I would be meeting people in Chipata who hadn’t responded to their emails and was worried that they were not going to answer their phones even when I got there. But the tickets were finally booked and the cameraman and I were already boarding the flight.
As we boarded the flight we were greeted by a huge smell. It was definitely not from any of the flight attendants because we had passed them when we started getting the odour. As we got to our seats Muzi mentioned that the bad smell was coming from the tall man who was wearing a black suit. I told him he couldn’t be certain of that as it could have been coming from anybody, but I was also suspecting the same person. Muzi had not left South Africa before that day and I wanted him to stop thinking that the rest of Africa was about horrible armpit smells.
The journey was short but when we arrived in Lilongwe we discovered that Muzi’s luggage had gone missing. He thought it had been stolen, but I knew that luggage goes missing anywhere in the world but we reported it anyway. What further irritated him was that everything is done manually in Lilongwe and airport staff wanted us to open our bags so they could check them as they don’t have any scanners, but they eventually told us that we could enter the country without our luggage being checked as we worked for the popular South African Broadcasting Corporation. I was to discover its popularity later with a lot of people recognising me and screaming my name all over the place. I never receive that reception in South Africa.
The issue of the missing bag was sorted out the following day when we found it at the airport. But there was something that kept on following us. As we left the check-in area at the airport we were greeted by a smell similar to the one on the airplane. No matter how much we ignored it, it just kept on following us. The people in the area were extremely friendly, but that didn’t matter. Soon it went away, or maybe we forgot about it, because we chilled a bit, enjoyed ourselves and did a bit of work in the country.
On our second day in Malawi we were at the border crossing to the small town of Chipata in Zambia. We saw a beautiful policewoman at the border and both gravitated towards her. She smiled and seemed happy that we were walking towards her. As we arrived at her counter Muzi and I wanted to run for our lives. We couldn’t speak much and couldn’t even tell her how pretty she was. That is all because of the horrible armpit smell. She clearly had a massive bush underneath there and was not using any deodorant in extreme African heat.
As we were driving back into the country we met another policeman who wanted a lift to the nearest residential area. We stopped and picked him up. He spoke to us in Zulu and said he learnt it during the year he spent in South Africa with his father who lived in the country for over 20 years until his death. But soon a smell we couldn’t stand came our way and we tried to switch the air conditioner of the 4X4 we had hired on. That didn’t help. We then opened the windows and that didn’t help either.
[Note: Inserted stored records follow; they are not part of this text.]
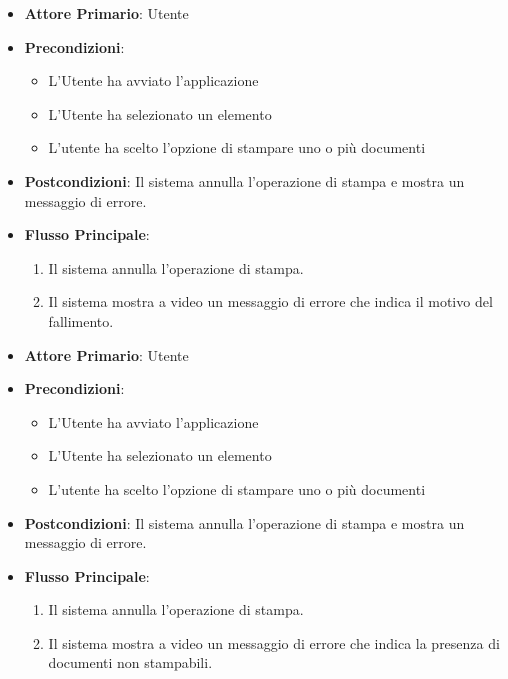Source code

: \begin{itemize}
    \item \textbf{Attore Primario}: Utente
    \item \textbf{Precondizioni}: 
    \begin{itemize}
        \item L'Utente ha avviato l'applicazione
        \item L'Utente ha selezionato un elemento
        \item L'utente ha scelto l'opzione di stampare uno o più documenti
    \end{itemize}
    \item \textbf{Postcondizioni}: Il sistema annulla l'operazione di stampa e mostra un messaggio di errore.
    \item \textbf{Flusso Principale}:
    \begin{enumerate}
        \item Il sistema annulla l'operazione di stampa.
        \item Il sistema mostra a video un messaggio di errore che indica il motivo del fallimento.
    \end{enumerate}
\end{itemize}

\begin{itemize}
    \item \textbf{Attore Primario}: Utente
    \item \textbf{Precondizioni}: 
    \begin{itemize}
        \item L'Utente ha avviato l'applicazione
        \item L'Utente ha selezionato un elemento
        \item L'utente ha scelto l'opzione di stampare uno o più documenti
    \end{itemize}
    \item \textbf{Postcondizioni}: Il sistema annulla l'operazione di stampa e mostra un messaggio di errore.
    \item \textbf{Flusso Principale}:
    \begin{enumerate}
        \item Il sistema annulla l'operazione di stampa.
        \item Il sistema mostra a video un messaggio di errore che indica la presenza di documenti non stampabili.
    \end{enumerate}
\end{itemize}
We couldn’t even communicate in Zulu as this cop had learnt Zulu in South Africa. As he jumped out of the vehicle we stopped, breathed in some fresh air, spoke and laughed about it. We then continued with our journey.
Malawi is a great country though with beautiful scenic views and great people. Much development is needed in the country and would probably be an investor’s haven in many sectors; I met a lot of Afrikaans speaking South Africans who said they were doing business there. Two young men in their twenties said they were there to make money when I asked them what they were doing in Lilongwe.